The Old Woman
A story

"...And the two of them had the following conversation."

An old woman is holding a clock in her hands, standing in a courtyard. I stop when passing her by and talk to her: "What's the time?"

"Have a look," she replies.

I look but cannot see the clock's hands.

"It has no hands," I say.

She looks at the clock's face and says: "The time now is quarter to three."

"Is that so? Thank you very much," I say, and walk away.

The old woman yells something after me, but I keep on walking. I come out onto the street and walk down onto the sunny side. The spring's sun is rather pleasant. I walk screwing up my eyes at the sun and smoking my pipe. On the corner of Sadovaya I bump into Sakerdon Michailovich. We stop, greet each other and talk for a long time. Since I am a little tired of standing on the street and I invite Sakerdon Michailovich into the basement.
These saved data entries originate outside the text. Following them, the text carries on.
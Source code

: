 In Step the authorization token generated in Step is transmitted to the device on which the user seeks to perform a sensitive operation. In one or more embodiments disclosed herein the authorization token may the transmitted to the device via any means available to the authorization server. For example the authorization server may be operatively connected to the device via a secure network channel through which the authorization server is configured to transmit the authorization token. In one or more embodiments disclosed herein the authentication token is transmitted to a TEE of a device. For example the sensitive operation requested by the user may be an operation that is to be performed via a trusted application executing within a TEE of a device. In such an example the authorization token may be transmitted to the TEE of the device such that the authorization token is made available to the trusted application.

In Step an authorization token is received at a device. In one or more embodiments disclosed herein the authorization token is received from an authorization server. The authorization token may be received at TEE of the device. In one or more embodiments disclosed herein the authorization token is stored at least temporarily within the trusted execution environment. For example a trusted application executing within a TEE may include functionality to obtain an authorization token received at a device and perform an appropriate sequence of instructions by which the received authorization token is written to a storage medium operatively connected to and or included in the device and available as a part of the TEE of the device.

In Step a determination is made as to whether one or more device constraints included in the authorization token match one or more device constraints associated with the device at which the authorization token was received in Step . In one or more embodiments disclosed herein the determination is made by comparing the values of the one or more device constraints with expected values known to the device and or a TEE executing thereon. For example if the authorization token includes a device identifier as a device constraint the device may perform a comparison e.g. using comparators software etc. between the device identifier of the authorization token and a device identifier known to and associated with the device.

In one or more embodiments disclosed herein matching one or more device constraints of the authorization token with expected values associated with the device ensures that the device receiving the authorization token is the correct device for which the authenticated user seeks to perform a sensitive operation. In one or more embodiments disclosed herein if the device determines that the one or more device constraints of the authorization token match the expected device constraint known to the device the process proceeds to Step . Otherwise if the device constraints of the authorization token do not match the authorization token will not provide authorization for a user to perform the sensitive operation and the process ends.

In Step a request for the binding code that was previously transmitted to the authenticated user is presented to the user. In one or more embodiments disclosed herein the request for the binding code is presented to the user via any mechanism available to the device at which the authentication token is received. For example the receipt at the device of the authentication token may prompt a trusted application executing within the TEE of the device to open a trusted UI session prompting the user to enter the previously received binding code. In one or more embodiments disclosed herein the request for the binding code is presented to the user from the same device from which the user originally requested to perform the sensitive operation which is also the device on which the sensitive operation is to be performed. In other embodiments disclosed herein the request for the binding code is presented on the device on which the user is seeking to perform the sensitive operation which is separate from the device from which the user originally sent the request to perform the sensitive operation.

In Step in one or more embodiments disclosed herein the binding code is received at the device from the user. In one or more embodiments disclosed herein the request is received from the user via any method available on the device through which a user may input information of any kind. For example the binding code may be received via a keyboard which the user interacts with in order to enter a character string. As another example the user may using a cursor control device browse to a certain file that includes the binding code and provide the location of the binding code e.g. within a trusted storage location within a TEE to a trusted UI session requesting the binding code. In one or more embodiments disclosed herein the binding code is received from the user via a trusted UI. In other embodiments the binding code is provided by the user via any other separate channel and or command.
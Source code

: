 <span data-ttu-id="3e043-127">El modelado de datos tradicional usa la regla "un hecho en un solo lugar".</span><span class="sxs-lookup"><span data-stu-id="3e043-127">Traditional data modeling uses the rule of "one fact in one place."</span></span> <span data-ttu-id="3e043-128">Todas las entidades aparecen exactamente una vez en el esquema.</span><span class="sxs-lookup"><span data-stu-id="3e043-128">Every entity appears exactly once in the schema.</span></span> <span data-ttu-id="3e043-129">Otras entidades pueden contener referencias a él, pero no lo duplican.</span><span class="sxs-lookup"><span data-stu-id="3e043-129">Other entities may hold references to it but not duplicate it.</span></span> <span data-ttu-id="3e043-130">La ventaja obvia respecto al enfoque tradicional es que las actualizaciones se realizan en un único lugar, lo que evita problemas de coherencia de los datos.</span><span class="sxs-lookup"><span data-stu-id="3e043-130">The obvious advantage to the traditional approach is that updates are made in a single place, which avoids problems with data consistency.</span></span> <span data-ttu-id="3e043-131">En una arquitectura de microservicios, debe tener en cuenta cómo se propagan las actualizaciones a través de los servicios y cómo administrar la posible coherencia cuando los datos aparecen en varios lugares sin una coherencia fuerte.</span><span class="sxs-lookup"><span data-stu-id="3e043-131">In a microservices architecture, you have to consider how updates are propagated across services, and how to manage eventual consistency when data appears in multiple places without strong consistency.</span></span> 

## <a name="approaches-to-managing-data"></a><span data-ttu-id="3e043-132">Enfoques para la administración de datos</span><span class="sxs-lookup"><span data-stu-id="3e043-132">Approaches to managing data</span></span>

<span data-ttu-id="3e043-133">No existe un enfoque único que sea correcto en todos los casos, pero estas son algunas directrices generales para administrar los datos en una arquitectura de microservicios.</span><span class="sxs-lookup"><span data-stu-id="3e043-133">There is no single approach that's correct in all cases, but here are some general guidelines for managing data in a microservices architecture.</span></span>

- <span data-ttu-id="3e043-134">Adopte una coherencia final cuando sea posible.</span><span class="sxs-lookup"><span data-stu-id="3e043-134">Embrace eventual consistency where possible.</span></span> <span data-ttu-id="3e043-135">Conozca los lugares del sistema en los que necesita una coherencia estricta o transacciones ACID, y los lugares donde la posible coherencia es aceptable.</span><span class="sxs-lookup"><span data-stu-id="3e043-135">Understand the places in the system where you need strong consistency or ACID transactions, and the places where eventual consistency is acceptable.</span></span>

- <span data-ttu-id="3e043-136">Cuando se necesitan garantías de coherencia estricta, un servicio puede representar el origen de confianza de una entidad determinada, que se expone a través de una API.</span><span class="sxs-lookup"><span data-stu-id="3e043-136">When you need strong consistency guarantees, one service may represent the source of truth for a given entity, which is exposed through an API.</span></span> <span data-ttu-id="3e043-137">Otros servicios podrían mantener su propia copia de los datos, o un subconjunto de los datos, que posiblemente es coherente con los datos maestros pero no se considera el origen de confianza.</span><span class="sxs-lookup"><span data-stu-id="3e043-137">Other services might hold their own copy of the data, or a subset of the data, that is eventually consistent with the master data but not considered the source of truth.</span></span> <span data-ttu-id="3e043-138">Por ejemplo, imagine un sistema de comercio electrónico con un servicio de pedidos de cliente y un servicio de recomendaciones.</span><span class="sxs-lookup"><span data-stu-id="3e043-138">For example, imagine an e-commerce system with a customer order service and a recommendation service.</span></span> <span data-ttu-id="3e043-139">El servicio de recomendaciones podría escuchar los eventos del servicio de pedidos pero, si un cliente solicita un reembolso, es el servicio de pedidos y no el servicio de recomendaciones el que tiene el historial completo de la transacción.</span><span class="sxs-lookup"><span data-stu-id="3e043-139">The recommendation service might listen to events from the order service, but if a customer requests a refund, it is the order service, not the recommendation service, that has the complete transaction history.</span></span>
We drink Vodka, eat boiled eggs and sprat, after which we say goodbye, and I continue walking on my own.

Suddenly, I remember I have forgotten to turn off the electric stove back home. This is such an inconvenience. I turn around and head back. The day begun so well, and now, look: my first failure. I should have never left home.
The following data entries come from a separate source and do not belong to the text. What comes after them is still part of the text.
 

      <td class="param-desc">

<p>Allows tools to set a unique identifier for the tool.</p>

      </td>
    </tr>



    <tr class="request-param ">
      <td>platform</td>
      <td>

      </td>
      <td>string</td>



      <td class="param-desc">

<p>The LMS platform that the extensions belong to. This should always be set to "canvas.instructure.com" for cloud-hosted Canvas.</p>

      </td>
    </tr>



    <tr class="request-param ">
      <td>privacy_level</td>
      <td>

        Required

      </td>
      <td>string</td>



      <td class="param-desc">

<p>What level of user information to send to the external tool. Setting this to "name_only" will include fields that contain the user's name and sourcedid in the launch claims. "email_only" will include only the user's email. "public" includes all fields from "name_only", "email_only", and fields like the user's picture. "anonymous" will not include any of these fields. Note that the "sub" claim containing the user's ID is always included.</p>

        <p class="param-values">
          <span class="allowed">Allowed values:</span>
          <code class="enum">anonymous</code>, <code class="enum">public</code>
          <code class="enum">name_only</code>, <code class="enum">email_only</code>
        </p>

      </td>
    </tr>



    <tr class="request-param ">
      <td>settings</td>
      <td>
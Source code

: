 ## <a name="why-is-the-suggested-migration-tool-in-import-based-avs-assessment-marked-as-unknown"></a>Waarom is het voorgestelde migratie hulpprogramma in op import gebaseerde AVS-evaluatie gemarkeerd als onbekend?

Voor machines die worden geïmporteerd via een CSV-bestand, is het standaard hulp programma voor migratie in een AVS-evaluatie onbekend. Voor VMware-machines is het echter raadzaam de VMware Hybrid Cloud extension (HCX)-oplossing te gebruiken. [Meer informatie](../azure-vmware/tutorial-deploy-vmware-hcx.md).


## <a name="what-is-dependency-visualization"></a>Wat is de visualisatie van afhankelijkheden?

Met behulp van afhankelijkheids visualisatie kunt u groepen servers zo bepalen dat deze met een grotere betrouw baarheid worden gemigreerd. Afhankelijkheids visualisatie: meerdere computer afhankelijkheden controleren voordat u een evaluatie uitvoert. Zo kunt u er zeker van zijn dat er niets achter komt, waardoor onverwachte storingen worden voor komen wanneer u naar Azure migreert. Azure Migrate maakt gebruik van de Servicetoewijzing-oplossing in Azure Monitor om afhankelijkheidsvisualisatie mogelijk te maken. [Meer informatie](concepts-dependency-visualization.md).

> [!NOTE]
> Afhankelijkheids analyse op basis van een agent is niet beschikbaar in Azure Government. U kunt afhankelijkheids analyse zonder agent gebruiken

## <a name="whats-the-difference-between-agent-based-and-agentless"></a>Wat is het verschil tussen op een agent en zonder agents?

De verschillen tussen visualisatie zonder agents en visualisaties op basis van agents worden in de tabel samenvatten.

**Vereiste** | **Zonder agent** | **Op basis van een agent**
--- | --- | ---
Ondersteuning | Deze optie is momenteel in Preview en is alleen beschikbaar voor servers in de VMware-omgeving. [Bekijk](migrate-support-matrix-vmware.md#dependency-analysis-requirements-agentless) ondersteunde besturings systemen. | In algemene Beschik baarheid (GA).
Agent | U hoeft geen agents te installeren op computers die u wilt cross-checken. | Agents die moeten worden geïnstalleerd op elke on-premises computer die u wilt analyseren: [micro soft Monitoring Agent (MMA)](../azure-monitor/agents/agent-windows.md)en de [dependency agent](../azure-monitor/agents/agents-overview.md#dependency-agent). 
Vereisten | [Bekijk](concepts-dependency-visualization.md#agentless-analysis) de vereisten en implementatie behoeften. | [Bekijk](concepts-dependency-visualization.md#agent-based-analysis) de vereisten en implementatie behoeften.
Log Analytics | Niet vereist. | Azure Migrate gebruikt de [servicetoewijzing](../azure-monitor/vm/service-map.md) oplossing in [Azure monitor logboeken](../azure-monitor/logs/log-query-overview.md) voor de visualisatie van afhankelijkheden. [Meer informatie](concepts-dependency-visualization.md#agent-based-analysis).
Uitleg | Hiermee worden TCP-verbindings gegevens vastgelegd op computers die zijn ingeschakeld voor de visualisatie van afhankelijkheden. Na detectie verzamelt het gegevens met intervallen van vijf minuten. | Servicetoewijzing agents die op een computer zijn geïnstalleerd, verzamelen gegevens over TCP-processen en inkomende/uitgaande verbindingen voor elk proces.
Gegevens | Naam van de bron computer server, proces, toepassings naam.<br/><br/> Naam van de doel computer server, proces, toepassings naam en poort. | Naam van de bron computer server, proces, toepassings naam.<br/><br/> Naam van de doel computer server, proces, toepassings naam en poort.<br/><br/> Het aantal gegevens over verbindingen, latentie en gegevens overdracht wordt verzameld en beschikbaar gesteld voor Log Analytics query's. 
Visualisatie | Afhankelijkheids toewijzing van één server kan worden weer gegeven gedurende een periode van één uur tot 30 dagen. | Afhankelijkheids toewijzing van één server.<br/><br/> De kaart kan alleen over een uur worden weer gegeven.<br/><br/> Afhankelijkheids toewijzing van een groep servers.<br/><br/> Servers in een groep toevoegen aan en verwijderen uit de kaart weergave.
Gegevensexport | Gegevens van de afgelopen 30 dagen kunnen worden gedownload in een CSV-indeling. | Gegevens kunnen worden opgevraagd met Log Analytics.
Back home, I take off my coat, take my watch out of my waistcoat pocket and hang it on a nail. Then, I lock the door with the key and lie down on the sofa. I plan to stay there and try to go to sleep.

I can hear little boys screaming on the street - so unpleasant! I lie on the sofa and try to think up different ways I would like to execute them. The best one is infecting them with tetanus, imagining them suddenly incapable of movement. Their parents come and carry them home. They lie in their little beds and cannot eat, since their mouths won't move. They are fed artificially. After a week the tetanus cures, but the children are still weak and they have to stay in bed a further more month. They gradually recover, but I loose the tetanus on them one more time and all of them die.

I lie on the sofa with my eyes open and can't fall asleep. I remember the old lady whom I met today in the courtyard, and it pleases me to recall that her clock had no hands. Not long ago I saw an awful kitchen clock in a second hand store, with hands made of a knife and a fork.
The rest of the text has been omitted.